For the whole lesson like this, see 65 Spine like a chain.

In this sequence you are invited to hold one of your feet. If this is a challenge, get a hand towel to wrap around your foot and hold the edges.

You roll side to side, bending and unbending the knee. The trick here is not to straighten the leg, just unbend a bit. Every time you unbend, you push the back into the floor. The foot goes forwards, but your back presses backwards with an equal and opposite force. Any movement of your foot forward is matched with the back pressing. Then, as you roll side to side, the different trajectories alter the point of contact across the back. Eventually, you can press many, many points across your back, smoothing out all the rough edges.

For the whole lesson on rolling across the back, see 308 Legs over chest, rolling backwards with graduation flexion

This short sequence puts a rolled towel horizontally across your upper back under the tips of the shoulder blades. Make sure the shoulder blades are resting on the towel. With your hands behind your head, bring the elbows forward and press down into the towel to lever the head up. Breathe as you do it. Practice many times levering the plate-like shape of the shoulder blades across the towel.

Then rest and feel how flat your upper back is. For the whole lesson like this, see 59 Release mid-back with a blanket

I give this short resting position to almost everyone, it's so nice. You do need a couple thick rolled blankets for this. Set yourself up so you can do the following: 

  1. Put one rolled blanket under your upper shoulders and the other under the lower end of your pelvis (not the low back). 

  2. Stack some folded towels under your head so it's elevated above the shoulders. You will appreciate the chin being closer to the chest. 

  3. Then, put your lower legs on the furniture, like a chair, ottoman, couch. 

Rest in this boat shape. Feel your hips, low back, belly, and jaw. Notice that it takes the tone out of your belly and your hips as the low back is supported to lengthen. 

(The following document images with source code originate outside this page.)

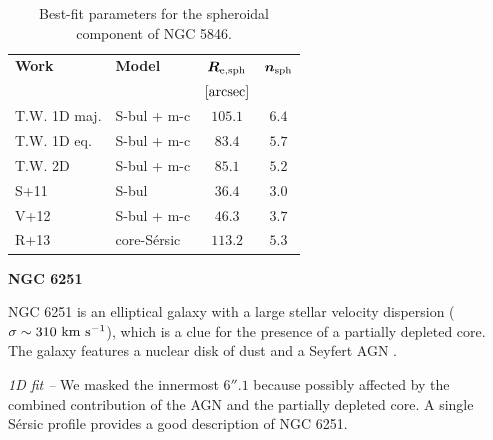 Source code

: \documentclass[preprint2]{emulateapj}
\begin{document}
  \begin{table}[h]
  \small
  \caption{Best-fit parameters for the spheroidal component of NGC 5846.}
  \begin{center}
  \begin{tabular}{llcc}
  \hline
  {\bf Work} & {\bf Model}   & $\bm R_{\rm e,sph}$    & $\bm n_{\rm sph}$ \\
    &  &  $[\rm arcsec]$ & \\
  \hline
  T.W. 1D maj. & S-bul + m-c & $105.1$  &  $6.4$ \\
  T.W. 1D eq.  & S-bul + m-c & $83.4$	&  $5.7$ \\
  T.W. 2D      & S-bul + m-c & $85.1$	&  $5.2$ \\
  \hline
  S+11      & S-bul	    & $36.4$   &  $3.0$ \\
  V+12      & S-bul + m-c   & $46.3$   &  $3.7$ \\
  R+13      & core-S\'ersic & $113.2$  &  $5.3$ \\
  \hline
  \end{tabular}
  \end{center}
  \label{tab:n5846}
  \end{table}

  \clearpage\newpage\noindent
  {\bf NGC 6251 \\}

  NGC 6251 is an elliptical galaxy with a large stellar velocity dispersion ($\sigma \sim 310~\rm km~s^{-1}$),
  which is a clue for the presence of a partially depleted core.
  The galaxy features a nuclear disk of dust \citep{ferrareseford1999n6251} and a Seyfert AGN \citep{panessabassani2002}.


  \emph{1D fit -- }
  We masked the innermost $6''.1$ because possibly affected by the combined contribution of the AGN 
  and the partially depleted core. 
  A single S\'ersic profile provides a good description of NGC 6251.
\end{document}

This kind of rolling up the spine gives you lots of feedback about where you’re holding and where you can let go. Practice lifting the pelvis with a detailed awareness of each section of the spine moving in sequence. It helps lengthen the entire back, returning you to an upright, easy posture.

This is wonderful for unwinding tension after working at the computer or sitting too long in a car. You roll up the spine and then with the hands behind the head, elbows forward, you lift the head and push the vertebrae down so that the pelvis lowers and the head lifts. Going back and forth like this helps the spine yield to the floor along its entire length.


We have to contact the path of our development as a person from the point at which we left it off. Many of us have left our own development long ago. Ever since the world developed brains, all the great teachers say, “know thyself,” without exception.